Pressing irons have qualities of ease of use and efficiency depending inter alia on the state and the nature of the ironing surface of their soleplate. Soleplates have been able to be improved by the care brought to the sliding qualities of the ironing surface, combined with qualities permitting easier spreading out of the laundry. One manner of obtaining these qualities is to resort to enameled soleplates with an enamel having a smooth appearance, with possibly raised lines permitting spreading of the fabric during displacement of the iron. Other metal soleplates mechanically treated and/or covered or not with a deposit to facilitate sliding can equally be suitable for a satisfactory usage.
However, during use, the soleplate can be tarnished by carbonizing in a more or less diffuse manner on the ironing surface, and in a more or less incomplete manner, various organic particles trapped by rubbing on the fabrics being ironed.
But when the soleplate is tarnished even in a manner that is hardly visible, it partially loses its sliding qualities. Imperceptibly, with the soiling, the ironing becomes more difficult. Moreover, the user becomes apprehensive of using a tarnished iron, fearing that it can alter the laundry.
Pressing iron soleplate coatings are known that have a hard and durable layer covered, as indicated by the patent U.S. Pat. No. 4,862,609, by a layer improving its surface properties. But this patent does not indicate a solution for combating soiling.
The object of the invention described herebelow is a self-cleaning pressing iron, the soleplate of which is maintained clean of any contamination by organic particles and is not clogged by normal usage, in a manner to retain its initial qualities.
The goal of the invention is achieved by a pressing iron having a soleplate, the outer surface of which comprises the ironing surface, characterized in that an oxidation catalyst having an oxidation catalytic agent is present or distributed in and/or on a surface layer of said soleplate, said oxidation catalyst being active with respect to organic dirt at a temperature at least equal to 90° C.
Due to the invention, during ironing, organic particles captured by the soleplate are oxidized. They are to some extent burned when the pressing iron is hot, the possible solid residue loses all adherence and is detached from the soleplate. The soleplate is maintained clean.
In fields very different from ironing, an oxidation catalyst has already been associated with an external surface of a support.

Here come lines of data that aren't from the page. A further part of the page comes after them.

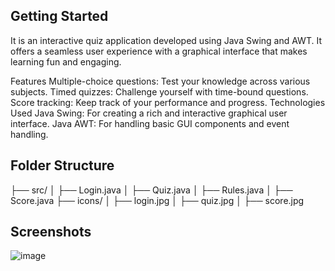 ## Getting Started

It is an interactive quiz application developed using Java Swing and AWT. It offers a seamless user experience with a graphical interface that makes learning fun and engaging.

Features
Multiple-choice questions: Test your knowledge across various subjects.
Timed quizzes: Challenge yourself with time-bound questions.
Score tracking: Keep track of your performance and progress.
Technologies Used
Java Swing: For creating a rich and interactive graphical user interface.
Java AWT: For handling basic GUI components and event handling.

## Folder Structure
├── src/
│   ├── Login.java
│   ├── Quiz.java
│   ├── Rules.java
│   ├── Score.java
├── icons/
│   ├── login.jpg
│   ├── quiz.jpg
│   ├── score.jpg

## Screenshots
![image](https://github.com/user-attachments/assets/6a40cc8e-b574-4f8d-b619-4240344e32b3)

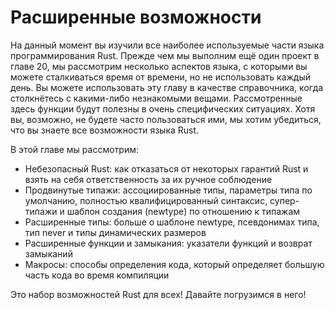 # Расширенные возможности

На данный момент вы изучили все наиболее используемые части языка программирования Rust. Прежде чем мы выполним ещё один проект в главе 20, мы рассмотрим несколько аспектов языка, с которыми вы можете сталкиваться время от времени, но не использовать каждый день. Вы можете использовать эту главу в качестве справочника, когда столкнётесь с какими-либо незнакомыми вещами. Рассмотренные здесь функции будут полезны в очень специфических ситуациях. Хотя вы, возможно, не будете часто пользоваться ими, мы хотим убедиться, что вы знаете все возможности языка Rust.

В этой главе мы рассмотрим:

- Небезопасный Rust: как отказаться от некоторых гарантий Rust и взять на себя ответственность за их ручное соблюдение
- Продвинутые типажи: ассоциированные типы, параметры типа по умолчанию, полностью квалифицированный синтаксис, супер-типажи и шаблон создания (newtype) по отношению к типажам
- Расширенные типы: больше о шаблоне newtype, псевдонимах типа, тип never и типы динамических размеров
- Расширенные функции и замыкания: указатели функций и возврат замыканий
- Макросы: способы определения кода, который определяет большую часть кода во время компиляции

Это набор возможностей Rust для всех! Давайте погрузимся в него!
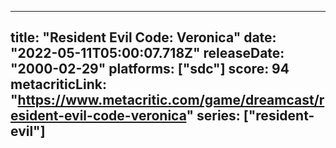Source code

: 
---
title: "Resident Evil Code: Veronica"
date: "2022-05-11T05:00:07.718Z"
releaseDate: "2000-02-29"
platforms: ["sdc"]
score: 94
metacriticLink: "https://www.metacritic.com/game/dreamcast/resident-evil-code-veronica"
series: ["resident-evil"]
---
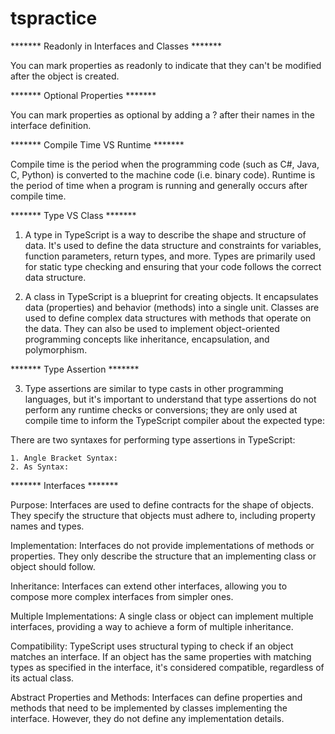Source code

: # tspractice

******* Readonly in Interfaces and Classes *******

You can mark properties as readonly to indicate that they can't be modified after the object is created.

******* Optional Properties *******

You can mark properties as optional by adding a ? after their names in the interface definition.

******* Compile Time VS Runtime *******

Compile time is the period when the programming code (such as C#,  Java, C, Python) is converted to the machine code (i.e. binary code). Runtime is the period of time when a program is running and generally occurs after compile time.

******* Type VS Class *******

1. A type in TypeScript is a way to describe the shape and structure of data. It's used to define the data structure and constraints for variables, function parameters, return types, and more. Types are primarily used for static type checking and ensuring that your code follows the correct data structure. 

2. A class in TypeScript is a blueprint for creating objects. It encapsulates data (properties) and behavior (methods) into a single unit. Classes are used to define complex data structures with methods that operate on the data. They can also be used to implement object-oriented programming concepts like inheritance, encapsulation, and polymorphism. 

******* Type Assertion *******

3. Type assertions are similar to type casts in other programming languages, but it's important to understand that type assertions do not perform any runtime checks or conversions; they are only used at compile time to inform the TypeScript compiler about the expected type:

There are two syntaxes for performing type assertions in TypeScript:

    1. Angle Bracket Syntax:
    2. As Syntax:

******* Interfaces *******

Purpose:
Interfaces are used to define contracts for the shape of objects. They specify the structure that objects must adhere to, including property names and types.

Implementation:
Interfaces do not provide implementations of methods or properties. They only describe the structure that an implementing class or object should follow.

Inheritance:
Interfaces can extend other interfaces, allowing you to compose more complex interfaces from simpler ones.

Multiple Implementations:
A single class or object can implement multiple interfaces, providing a way to achieve a form of multiple inheritance.

Compatibility:
TypeScript uses structural typing to check if an object matches an interface. If an object has the same properties with matching types as specified in the interface, it's considered compatible, regardless of its actual class.

Abstract Properties and Methods:
Interfaces can define properties and methods that need to be implemented by classes implementing the interface. However, they do not define any implementation details.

Enameled self-cleaning surfaces are known, for example in ovens and cooking utensils such as described for example in the patent U.S. Pat. No. 4,029,603 or the patent FR 2400876.
The patent U.S. Pat. No. 4,994,430 describes an enameled coating having a dense layer and at the surface a porous layer supporting a catalyst. But such a thick, porous layer is incompatible with ironing.
There is also known from the patent U.S. Pat. No. 5,388,177 a deodorizing heating element, the enameled surface of which is coated with a catalyst, but the catalyst is provided only for deodorizing.
In any case, the solutions described in these documents cannot be applied to a pressing iron, since one could fear in particular that, on the one hand the requirements of low roughness for the ironing surface are opposed to the retention of the oxidation catalyst, and on the other hand the rubbing resulting from the ironing rapidly removes the oxidation catalyst from the external surface of the ironing soleplate.
The oxidation catalyst is distributed on and/or in the surface layer of the iron, where it is in contact with the dirt, or stains.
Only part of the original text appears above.